Pull every line holding the word "each" from the data below and copy it.

▸ **MATERIAL SHOWN**
- - -
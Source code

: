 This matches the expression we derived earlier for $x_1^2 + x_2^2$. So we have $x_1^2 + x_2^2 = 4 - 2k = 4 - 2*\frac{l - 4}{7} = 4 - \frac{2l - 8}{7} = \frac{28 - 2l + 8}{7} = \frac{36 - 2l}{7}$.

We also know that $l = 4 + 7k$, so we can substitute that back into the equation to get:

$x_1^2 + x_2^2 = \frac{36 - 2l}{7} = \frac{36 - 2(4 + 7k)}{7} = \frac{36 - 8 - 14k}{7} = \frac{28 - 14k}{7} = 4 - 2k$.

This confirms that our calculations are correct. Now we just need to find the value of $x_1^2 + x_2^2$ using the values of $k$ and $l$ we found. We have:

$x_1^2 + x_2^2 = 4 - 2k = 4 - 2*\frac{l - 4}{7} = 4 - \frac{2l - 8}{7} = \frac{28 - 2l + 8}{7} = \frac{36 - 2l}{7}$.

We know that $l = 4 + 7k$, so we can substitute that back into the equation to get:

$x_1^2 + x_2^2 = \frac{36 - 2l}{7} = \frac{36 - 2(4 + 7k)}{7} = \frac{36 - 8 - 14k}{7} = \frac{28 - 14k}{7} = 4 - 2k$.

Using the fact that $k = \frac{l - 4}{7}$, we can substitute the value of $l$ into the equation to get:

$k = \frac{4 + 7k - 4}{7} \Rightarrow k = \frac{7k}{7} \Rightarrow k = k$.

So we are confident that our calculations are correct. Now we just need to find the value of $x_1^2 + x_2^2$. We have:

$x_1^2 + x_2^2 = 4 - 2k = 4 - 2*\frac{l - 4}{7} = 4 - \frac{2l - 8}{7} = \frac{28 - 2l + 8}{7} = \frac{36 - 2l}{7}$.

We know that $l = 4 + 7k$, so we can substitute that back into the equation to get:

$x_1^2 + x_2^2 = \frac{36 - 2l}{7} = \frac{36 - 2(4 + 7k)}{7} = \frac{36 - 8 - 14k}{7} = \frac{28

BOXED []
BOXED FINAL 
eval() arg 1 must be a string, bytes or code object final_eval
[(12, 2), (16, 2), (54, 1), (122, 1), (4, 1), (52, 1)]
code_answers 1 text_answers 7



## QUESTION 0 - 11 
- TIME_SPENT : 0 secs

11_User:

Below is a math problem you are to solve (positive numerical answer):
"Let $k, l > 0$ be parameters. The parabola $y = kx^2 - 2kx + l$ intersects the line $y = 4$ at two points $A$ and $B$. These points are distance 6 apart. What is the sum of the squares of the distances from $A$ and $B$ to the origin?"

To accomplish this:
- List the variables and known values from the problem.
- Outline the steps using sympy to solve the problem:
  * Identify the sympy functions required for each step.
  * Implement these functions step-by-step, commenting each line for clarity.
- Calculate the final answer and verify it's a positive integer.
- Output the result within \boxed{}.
- - -
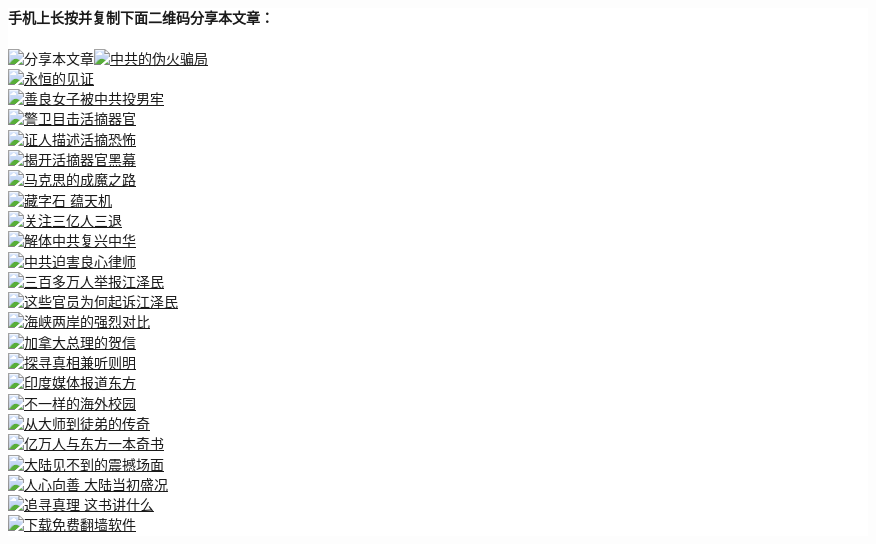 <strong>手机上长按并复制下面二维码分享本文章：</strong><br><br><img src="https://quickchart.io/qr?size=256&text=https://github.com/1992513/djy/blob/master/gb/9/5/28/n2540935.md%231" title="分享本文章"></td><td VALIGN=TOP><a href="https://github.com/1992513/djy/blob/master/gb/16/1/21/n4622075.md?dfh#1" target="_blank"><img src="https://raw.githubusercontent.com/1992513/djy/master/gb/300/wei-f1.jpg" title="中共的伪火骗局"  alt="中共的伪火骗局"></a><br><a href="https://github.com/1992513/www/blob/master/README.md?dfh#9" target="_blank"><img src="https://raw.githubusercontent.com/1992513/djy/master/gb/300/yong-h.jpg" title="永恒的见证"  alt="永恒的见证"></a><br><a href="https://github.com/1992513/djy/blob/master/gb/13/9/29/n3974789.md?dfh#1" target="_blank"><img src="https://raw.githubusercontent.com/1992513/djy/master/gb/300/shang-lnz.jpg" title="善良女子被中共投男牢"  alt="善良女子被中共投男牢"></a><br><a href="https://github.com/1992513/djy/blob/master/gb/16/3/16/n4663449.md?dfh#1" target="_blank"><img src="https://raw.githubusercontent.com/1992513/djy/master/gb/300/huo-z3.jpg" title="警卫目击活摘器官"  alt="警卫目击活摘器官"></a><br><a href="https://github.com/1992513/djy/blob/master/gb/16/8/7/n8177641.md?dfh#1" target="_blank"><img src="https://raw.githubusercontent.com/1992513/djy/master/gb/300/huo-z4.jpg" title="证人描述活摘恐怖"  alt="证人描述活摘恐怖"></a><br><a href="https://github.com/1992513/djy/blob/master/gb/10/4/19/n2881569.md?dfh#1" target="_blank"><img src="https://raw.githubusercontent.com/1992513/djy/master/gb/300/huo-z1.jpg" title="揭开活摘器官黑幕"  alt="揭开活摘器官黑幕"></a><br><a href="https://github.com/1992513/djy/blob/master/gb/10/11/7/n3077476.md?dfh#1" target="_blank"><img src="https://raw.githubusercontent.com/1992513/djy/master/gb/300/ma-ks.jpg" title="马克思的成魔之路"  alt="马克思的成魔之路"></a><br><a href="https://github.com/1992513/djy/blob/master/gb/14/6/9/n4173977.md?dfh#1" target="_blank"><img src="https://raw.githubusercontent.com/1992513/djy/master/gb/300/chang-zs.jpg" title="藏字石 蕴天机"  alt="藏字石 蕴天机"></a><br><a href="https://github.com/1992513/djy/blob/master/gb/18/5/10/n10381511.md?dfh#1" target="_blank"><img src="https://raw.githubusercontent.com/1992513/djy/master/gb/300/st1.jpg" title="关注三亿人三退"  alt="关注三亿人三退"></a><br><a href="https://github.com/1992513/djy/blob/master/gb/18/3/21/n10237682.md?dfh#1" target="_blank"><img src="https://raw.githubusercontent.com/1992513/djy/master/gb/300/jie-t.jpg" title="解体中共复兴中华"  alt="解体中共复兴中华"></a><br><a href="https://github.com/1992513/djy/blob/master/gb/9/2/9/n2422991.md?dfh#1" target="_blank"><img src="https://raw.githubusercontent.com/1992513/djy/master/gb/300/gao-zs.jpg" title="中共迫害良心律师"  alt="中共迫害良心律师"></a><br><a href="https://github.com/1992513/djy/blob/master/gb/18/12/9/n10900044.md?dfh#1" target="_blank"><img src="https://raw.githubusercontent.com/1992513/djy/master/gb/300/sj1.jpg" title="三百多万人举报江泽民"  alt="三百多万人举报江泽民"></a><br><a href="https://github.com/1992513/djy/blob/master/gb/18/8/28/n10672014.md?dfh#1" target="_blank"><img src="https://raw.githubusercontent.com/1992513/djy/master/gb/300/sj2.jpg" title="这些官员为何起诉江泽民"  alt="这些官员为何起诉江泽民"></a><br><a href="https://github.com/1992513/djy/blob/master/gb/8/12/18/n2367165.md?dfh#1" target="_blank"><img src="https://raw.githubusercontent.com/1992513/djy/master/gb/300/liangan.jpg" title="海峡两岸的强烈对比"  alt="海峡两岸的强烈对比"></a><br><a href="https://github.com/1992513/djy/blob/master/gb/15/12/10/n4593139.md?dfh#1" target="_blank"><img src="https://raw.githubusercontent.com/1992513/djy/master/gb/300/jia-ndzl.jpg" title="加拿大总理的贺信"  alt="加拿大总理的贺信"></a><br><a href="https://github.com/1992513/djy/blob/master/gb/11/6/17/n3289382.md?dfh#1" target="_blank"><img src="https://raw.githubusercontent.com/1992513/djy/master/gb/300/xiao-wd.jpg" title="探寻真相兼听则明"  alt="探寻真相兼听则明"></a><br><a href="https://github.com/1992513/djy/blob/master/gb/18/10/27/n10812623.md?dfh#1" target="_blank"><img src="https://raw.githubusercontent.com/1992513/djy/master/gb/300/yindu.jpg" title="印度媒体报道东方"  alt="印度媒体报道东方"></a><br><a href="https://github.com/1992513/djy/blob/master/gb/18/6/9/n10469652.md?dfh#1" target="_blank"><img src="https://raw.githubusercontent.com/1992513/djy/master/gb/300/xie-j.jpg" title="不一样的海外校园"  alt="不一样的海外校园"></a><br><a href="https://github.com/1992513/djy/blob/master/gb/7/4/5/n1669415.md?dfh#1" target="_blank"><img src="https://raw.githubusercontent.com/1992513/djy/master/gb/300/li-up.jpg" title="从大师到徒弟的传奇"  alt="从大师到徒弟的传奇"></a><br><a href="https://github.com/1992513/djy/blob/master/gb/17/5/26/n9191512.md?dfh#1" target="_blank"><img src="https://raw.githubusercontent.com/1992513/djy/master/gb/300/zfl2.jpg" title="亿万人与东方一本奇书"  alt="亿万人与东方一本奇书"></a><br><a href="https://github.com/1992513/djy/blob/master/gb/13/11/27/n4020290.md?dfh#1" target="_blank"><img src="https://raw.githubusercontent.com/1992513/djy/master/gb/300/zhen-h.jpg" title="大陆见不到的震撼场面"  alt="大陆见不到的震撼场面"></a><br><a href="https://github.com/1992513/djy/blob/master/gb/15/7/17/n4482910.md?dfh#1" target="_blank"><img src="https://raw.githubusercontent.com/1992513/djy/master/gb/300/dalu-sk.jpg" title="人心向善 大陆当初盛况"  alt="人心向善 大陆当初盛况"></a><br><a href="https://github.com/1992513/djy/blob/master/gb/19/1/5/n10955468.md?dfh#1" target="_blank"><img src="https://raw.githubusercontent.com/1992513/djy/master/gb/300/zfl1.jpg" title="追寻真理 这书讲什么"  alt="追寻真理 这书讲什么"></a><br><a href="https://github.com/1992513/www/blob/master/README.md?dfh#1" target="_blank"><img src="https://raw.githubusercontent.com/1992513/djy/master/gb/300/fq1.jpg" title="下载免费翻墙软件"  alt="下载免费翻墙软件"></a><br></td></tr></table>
- - -
▸ **RESULT**
  * Identify the sympy functions required for each step.
  * Implement these functions step-by-step, commenting each line for clarity.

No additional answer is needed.